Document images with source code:
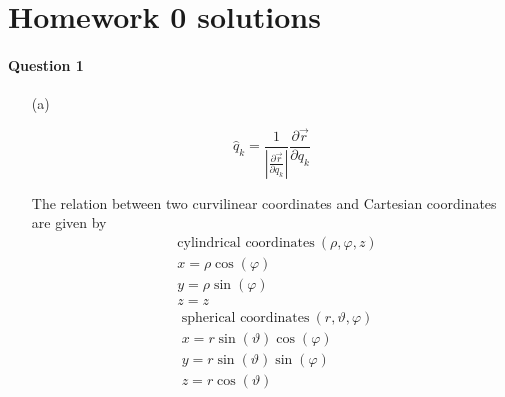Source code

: \documentclass[11pt,a4paper]{article}
\author{Zehao Gao}
\begin{document}
\section*{Homework 0 solutions}

\paragraph{Question 1}

\begin{enumerate}
\item[(a)]

\begin{equation}
\hat{q}_k=\frac{1}{|\frac{\partial\vec{r}}{\partial q_k}|}\frac{\partial\vec{r}}{\partial q_k}
\end{equation}

The relation between two curvilinear coordinates and Cartesian coordinates are given by
\begin{align*}
&\textrm{cylindrical coordinates}\ (\rho,\varphi,z)\\
&x=\rho\cos(\varphi)\\
&y=\rho\sin(\varphi)\\
&z=z
\end{align*}
\begin{align*}
&\textrm{spherical coordinates}\ (r,\vartheta,\varphi)\\
&x=r\sin(\vartheta)\cos(\varphi)\\
&y=r\sin(\vartheta)\sin(\varphi)\\
&z=r\cos(\vartheta)
\end{align*}


\end{enumerate}
\end{document}
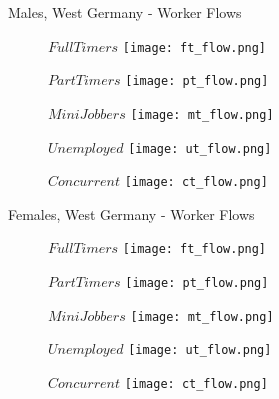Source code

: \documentclass{beamer}
\begin{document}
\begin{frame}{Males, West Germany - Worker Flows}
\begin{figure}[!t]
\centering
\begin{minipage}[b]{0.3\textwidth}{$Full Timers$}
\centering
\texttt{[image: ft\_flow.png]}
\end{minipage}
\begin{minipage}[b]{0.3\textwidth}{$Part Timers$}
\centering
\texttt{[image: pt\_flow.png]}
\end{minipage}
\begin{minipage}[b]{0.3\textwidth}{$Mini Jobbers$}
\centering
\texttt{[image: mt\_flow.png]}
\end{minipage}
\end{figure}
\begin{figure}[!t]
\centering
\begin{minipage}[b]{0.3\textwidth}{$Unemployed$}
\centering
\texttt{[image: ut\_flow.png]}
\end{minipage}
\begin{minipage}[b]{0.3\textwidth}{$Concurrent$}
\centering
\texttt{[image: ct\_flow.png]}
\end{minipage}
\end{figure}
\end{frame}

\begin{frame}{Females, West Germany - Worker Flows}
\begin{figure}[!t]
\centering
\begin{minipage}[b]{0.3\textwidth}{$Full Timers$}
\centering
\texttt{[image: ft\_flow.png]}
\end{minipage}
\begin{minipage}[b]{0.3\textwidth}{$Part Timers$}
\centering
\texttt{[image: pt\_flow.png]}
\end{minipage}
\begin{minipage}[b]{0.3\textwidth}{$Mini Jobbers$}
\centering
\texttt{[image: mt\_flow.png]}
\end{minipage}
\end{figure}
\begin{figure}[!t]
\centering
\begin{minipage}[b]{0.3\textwidth}{$Unemployed$}
\centering
\texttt{[image: ut\_flow.png]}
\end{minipage}
\begin{minipage}[b]{0.3\textwidth}{$Concurrent$}
\centering
\texttt{[image: ct\_flow.png]}
\end{minipage}
\end{figure}
\end{frame}
\end{document}

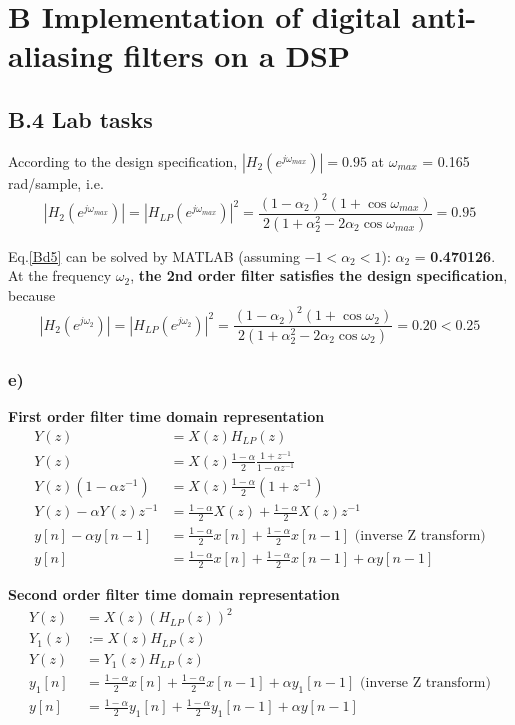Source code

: \documentclass{article}
\newenvironment{homeworkProblem}[1]{
	\section*{#1}
	}{
}
\newenvironment{homeworkSection}[1]{
	\subsection*{#1}
	}{
}
\newcommand{\problemAnswer}[1]{
	\noindent\framebox[\columnwidth][c]{
		\begin{minipage}{0.98\columnwidth}
			#1
		\end{minipage}
	}
}
\begin{document}
\begin{homeworkProblem}{B Implementation of digital anti-aliasing filters on a DSP}
\begin{homeworkSection}{B.4 Lab tasks}
According to the design specification, $|H_2(e^{j\omega_{max}})| = 0.95$ at $\omega_{max}$ = 0.165 rad/sample, i.e.
\begin{equation}\label{Bd5}
|H_2(e^{j\omega_{max}})| = |H_{LP}(e^{j\omega_{max}})|^2=\frac{(1-\alpha_2)^2(1+\cos\omega_{max})}{2(1+\alpha_2^2-2\alpha_2\cos\omega_{max})} = 0.95
\end{equation}

Eq.\ref{Bd5} can be solved by MATLAB (assuming $-1 < \alpha_2 < 1$): $\alpha_2$ = \textbf{0.470126}.\\

At the frequency $\omega_2$, \textbf{the 2nd order filter satisfies the design specification}, because
\begin{equation}\label{Bd6}
|H_2(e^{j\omega_2})| = |H_{LP}(e^{j\omega_2})|^2=\frac{(1-\alpha_2)^2(1+\cos\omega_2)}{2(1+\alpha_2^2-2\alpha_2\cos\omega_2)} = 0.20 < 0.25
\end{equation}

\problemAnswer{
\vspace{5pt}
	
}


\subsubsection*{e)}

\textbf{First order filter time domain representation}
\begin{align*}
Y(z) &= X(z) H_{LP}(z)\\
Y(z) &= X(z) \frac{1-\alpha}{2}\frac{1+z^{-1}}{1-\alpha z^{-1}}\\
Y(z) (1-\alpha z^{-1}) &= X(z) \frac{1-\alpha}{2} (1+z^{-1})\\
Y(z) - \alpha Y(z) z^{-1} &= \frac{1-\alpha}{2} X(z) + \frac{1-\alpha}{2} X(z) z^{-1}\\
y[n] - \alpha y[n-1] &= \frac{1-\alpha}{2} x[n] + \frac{1-\alpha}{2} x[n-1] \text{ (inverse Z transform)}\\
y[n] &= \frac{1-\alpha}{2} x[n] + \frac{1-\alpha}{2} x[n-1] + \alpha y[n-1]
\end{align*}

\textbf{Second order filter time domain representation}
\begin{align*}
Y(z) &= X(z) (H_{LP}(z))^2\\
Y_1(z) &:= X(z) H_{LP}(z)\\
Y(z) &= Y_1(z) H_{LP}(z)\\
y_1[n] &= \frac{1-\alpha}{2} x[n] + \frac{1-\alpha}{2} x[n-1] + \alpha y_1[n-1] \text{ (inverse Z transform)}\\
y[n] &= \frac{1-\alpha}{2} y_1[n] + \frac{1-\alpha}{2} y_1[n-1] + \alpha y[n-1]
\end{align*}


\end{homeworkSection}
\end{homeworkProblem}
\end{document}
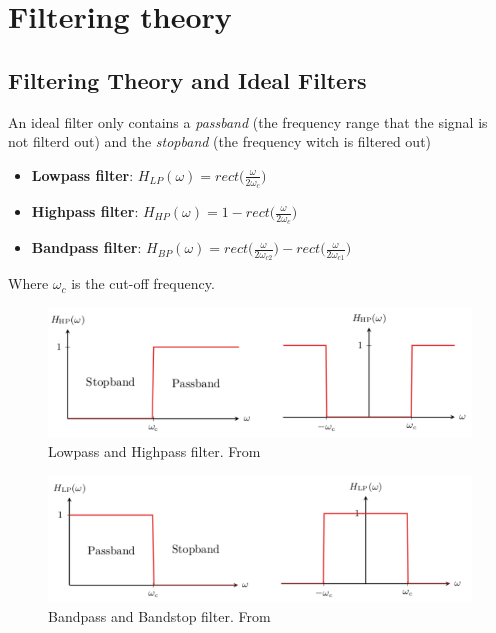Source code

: 
\newpage
\section{Filtering theory}
\subsection{Filtering Theory and Ideal Filters}
An ideal filter only contains a \textit{passband} (the frequency range that the signal is not filterd out) 
and the \textit{stopband} (the frequency witch is filtered out)

\begin{itemize}
    \item \textbf{Lowpass filter}:
    $H_{LP}(\omega) = rect\big( \frac{\omega}{2\omega_c} \big)$
    \item \textbf{Highpass filter}:
    $H_{HP}(\omega) = 1-rect\big( \frac{\omega}{2\omega_c} \big)$
    \item \textbf{Bandpass filter}:
    $H_{BP}(\omega) = rect\big( \frac{\omega}{2\omega_{c2}} \big) - rect\big( \frac{\omega}{2\omega_{c1}} \big)$
\end{itemize}
Where $\omega_c$ is the cut-off frequency.

\begin{figure}[!ht]
    \centering
    \includegraphics[width=12cm]{image/filter-lp-hp.pdf}
    \caption{Lowpass and Highpass filter. From \cite{}}
    \label{fig:filter-lp-hp}
\end{figure}

\begin{figure}[!ht]
    \centering
    \includegraphics[width=12cm]{image/filter-bp-bs.pdf}
    \caption{Bandpass and Bandstop filter. From \cite{}}
    \label{fig:filter-bp-bs}
\end{figure}


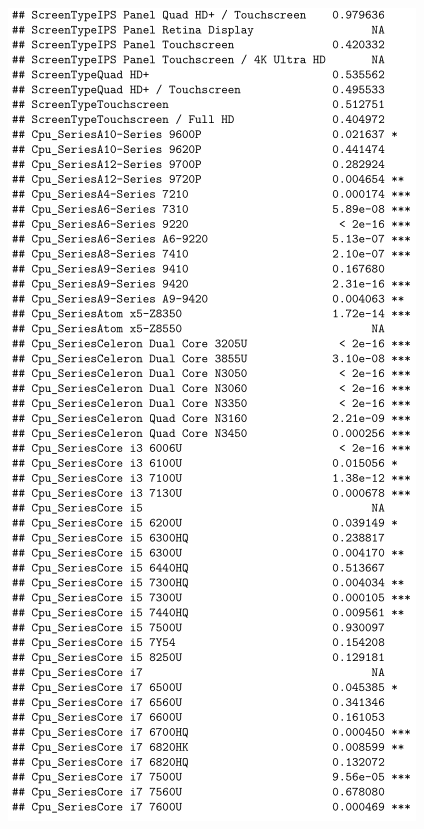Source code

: \documentclass[12pt]{article}
\begin{document}
\begin{figure}[h!]
    \centering
    \includegraphics{Model_2_Sum(4_3).png}
    \label{fig:SUM24}
\end{figure}
\end{document}
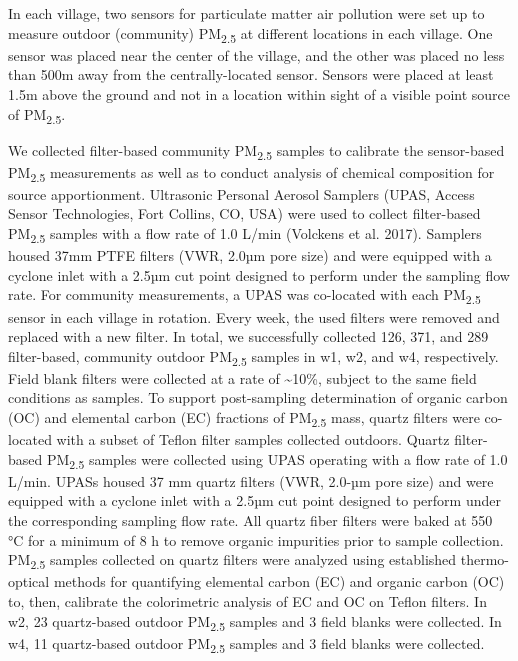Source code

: \documentclass[
  letterpaper,
  DIV=11,
  numbers=noendperiod]{scrartcl}
\begin{document}
In each village, two sensors for particulate matter air pollution were
set up to measure outdoor (community) PM\textsubscript{2.5} at different
locations in each village. One sensor was placed near the center of the
village, and the other was placed no less than 500m away from the
centrally-located sensor. Sensors were placed at least 1.5m above the
ground and not in a location within sight of a visible point source of
PM\textsubscript{2.5}.

We collected filter-based community PM\textsubscript{2.5} samples to
calibrate the sensor-based PM\textsubscript{2.5} measurements as well as
to conduct analysis of chemical composition for source apportionment.
Ultrasonic Personal Aerosol Samplers (UPAS, Access Sensor Technologies,
Fort Collins, CO, USA) were used to collect filter-based
PM\textsubscript{2.5} samples with a flow rate of 1.0 L/min (Volckens et
al. 2017). Samplers housed 37mm PTFE filters (VWR, 2.0µm pore size) and
were equipped with a cyclone inlet with a 2.5µm cut point designed to
perform under the sampling flow rate. For community measurements, a UPAS
was co-located with each PM\textsubscript{2.5} sensor in each village in
rotation. Every week, the used filters were removed and replaced with a
new filter. In total, we successfully collected 126, 371, and 289
filter-based, community outdoor PM\textsubscript{2.5} samples in w1, w2,
and w4, respectively. Field blank filters were collected at a rate of
\textasciitilde10\%, subject to the same field conditions as samples. To
support post-sampling determination of organic carbon (OC) and elemental
carbon (EC) fractions of PM\textsubscript{2.5} mass, quartz filters were
co-located with a subset of Teflon filter samples collected outdoors.
Quartz filter-based PM\textsubscript{2.5} samples were collected using
UPAS operating with a flow rate of 1.0 L/min. UPASs housed 37 mm quartz
filters (VWR, 2.0-µm pore size) and were equipped with a cyclone inlet
with a 2.5µm cut point designed to perform under the corresponding
sampling flow rate. All quartz fiber filters were baked at 550 °C for a
minimum of 8 h to remove organic impurities prior to sample collection.
PM\textsubscript{2.5} samples collected on quartz filters were analyzed
using established thermo-optical methods for quantifying elemental
carbon (EC) and organic carbon (OC) to, then, calibrate the colorimetric
analysis of EC and OC on Teflon filters. In w2, 23 quartz-based outdoor
PM\textsubscript{2.5} samples and 3 field blanks were collected. In w4,
11 quartz-based outdoor PM\textsubscript{2.5} samples and 3 field blanks
were collected.
\end{document}
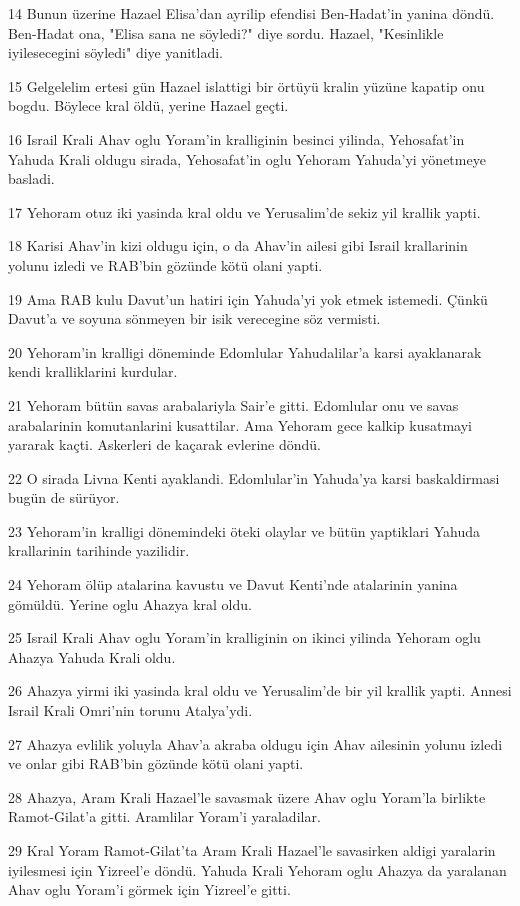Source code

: \par 14 Bunun üzerine Hazael Elisa'dan ayrilip efendisi Ben-Hadat'in yanina döndü. Ben-Hadat ona, "Elisa sana ne söyledi?" diye sordu. Hazael, "Kesinlikle iyilesecegini söyledi" diye yanitladi.
\par 15 Gelgelelim ertesi gün Hazael islattigi bir örtüyü kralin yüzüne kapatip onu bogdu. Böylece kral öldü, yerine Hazael geçti.
\par 16 Israil Krali Ahav oglu Yoram'in kralliginin besinci yilinda, Yehosafat'in Yahuda Krali oldugu sirada, Yehosafat'in oglu Yehoram Yahuda'yi yönetmeye basladi.
\par 17 Yehoram otuz iki yasinda kral oldu ve Yerusalim'de sekiz yil krallik yapti.
\par 18 Karisi Ahav'in kizi oldugu için, o da Ahav'in ailesi gibi Israil krallarinin yolunu izledi ve RAB'bin gözünde kötü olani yapti.
\par 19 Ama RAB kulu Davut'un hatiri için Yahuda'yi yok etmek istemedi. Çünkü Davut'a ve soyuna sönmeyen bir isik verecegine söz vermisti.
\par 20 Yehoram'in kralligi döneminde Edomlular Yahudalilar'a karsi ayaklanarak kendi kralliklarini kurdular.
\par 21 Yehoram bütün savas arabalariyla Sair'e gitti. Edomlular onu ve savas arabalarinin komutanlarini kusattilar. Ama Yehoram gece kalkip kusatmayi yararak kaçti. Askerleri de kaçarak evlerine döndü.
\par 22 O sirada Livna Kenti ayaklandi. Edomlular'in Yahuda'ya karsi baskaldirmasi bugün de sürüyor.
\par 23 Yehoram'in kralligi dönemindeki öteki olaylar ve bütün yaptiklari Yahuda krallarinin tarihinde yazilidir.
\par 24 Yehoram ölüp atalarina kavustu ve Davut Kenti'nde atalarinin yanina gömüldü. Yerine oglu Ahazya kral oldu.
\par 25 Israil Krali Ahav oglu Yoram'in kralliginin on ikinci yilinda Yehoram oglu Ahazya Yahuda Krali oldu.
\par 26 Ahazya yirmi iki yasinda kral oldu ve Yerusalim'de bir yil krallik yapti. Annesi Israil Krali Omri'nin torunu Atalya'ydi.
\par 27 Ahazya evlilik yoluyla Ahav'a akraba oldugu için Ahav ailesinin yolunu izledi ve onlar gibi RAB'bin gözünde kötü olani yapti.
\par 28 Ahazya, Aram Krali Hazael'le savasmak üzere Ahav oglu Yoram'la birlikte Ramot-Gilat'a gitti. Aramlilar Yoram'i yaraladilar.
\par 29 Kral Yoram Ramot-Gilat'ta Aram Krali Hazael'le savasirken aldigi yaralarin iyilesmesi için Yizreel'e döndü. Yahuda Krali Yehoram oglu Ahazya da yaralanan Ahav oglu Yoram'i görmek için Yizreel'e gitti.

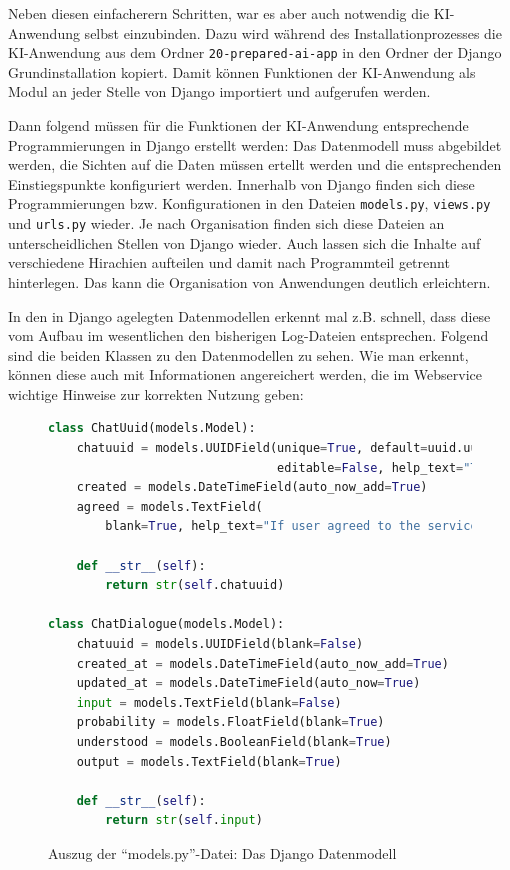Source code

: \documentclass[12pt,oneside,titlepage,listof=totoc,bibliography=totoc]{scrartcl}
\newcommand{\code}[1]{\colorbox{code-gray}{\texttt{#1}}}
\begin{document}
Neben diesen einfacherern Schritten, war es aber auch notwendig die KI-Anwendung selbst einzubinden. Dazu wird während des Installationprozesses die KI-Anwendung aus dem Ordner \code{20-prepared-ai-app} in den Ordner der Django Grundinstallation kopiert. Damit können Funktionen der KI-Anwendung als Modul an jeder Stelle von Django importiert und aufgerufen werden. 

Dann folgend müssen für die Funktionen der KI-Anwendung entsprechende Programmierungen in Django erstellt werden: Das Datenmodell muss abgebildet werden, die Sichten auf die Daten müssen ertellt werden und die entsprechenden Einstiegspunkte konfiguriert werden. Innerhalb von Django finden sich diese Programmierungen bzw. Konfigurationen in den Dateien \code{models.py}, \code{views.py} und \code{urls.py} wieder. Je nach Organisation finden sich diese Dateien an unterscheidlichen Stellen von Django wieder. Auch lassen sich die Inhalte auf verschiedene Hirachien aufteilen und damit nach Programmteil getrennt hinterlegen. Das kann die Organisation von Anwendungen deutlich erleichtern.

In den in Django agelegten Datenmodellen erkennt mal z.B. schnell, dass diese vom Aufbau im wesentlichen den bisherigen Log-Dateien entsprechen. Folgend sind die beiden Klassen zu den Datenmodellen zu sehen. Wie man erkennt, können diese auch mit Informationen angereichert werden, die im Webservice wichtige Hinweise zur korrekten Nutzung geben:

\begin{figure}[H]
	\caption{Auszug der \enquote{models.py}-Datei: Das Django Datenmodell}
	\label{fig:code-django-data-modell}
\begin{lstlisting}[language=python]
class ChatUuid(models.Model):
    chatuuid = models.UUIDField(unique=True, default=uuid.uuid4,
                                editable=False, help_text="The UUID for a Chatbot conversation.")
    created = models.DateTimeField(auto_now_add=True)
    agreed = models.TextField(
        blank=True, help_text="If user agreed to the service terms (http://...), send 'Einverstanden'.")

    def __str__(self):
        return str(self.chatuuid)

class ChatDialogue(models.Model):
    chatuuid = models.UUIDField(blank=False)
    created_at = models.DateTimeField(auto_now_add=True)
    updated_at = models.DateTimeField(auto_now=True)
    input = models.TextField(blank=False)
    probability = models.FloatField(blank=True)
    understood = models.BooleanField(blank=True)
    output = models.TextField(blank=True)

    def __str__(self):
        return str(self.input)
\end{lstlisting}
\end{figure}
\end{document}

→ **WORK INSTRUCTION**
Go through the entries above and copy each line holding the string "blanks".

→ **SOLVED EXERCISE**
PM\textsubscript{2.5} samples and 3 field blanks were collected. In w4,
11 quartz-based outdoor PM\textsubscript{2.5} samples and 3 field blanks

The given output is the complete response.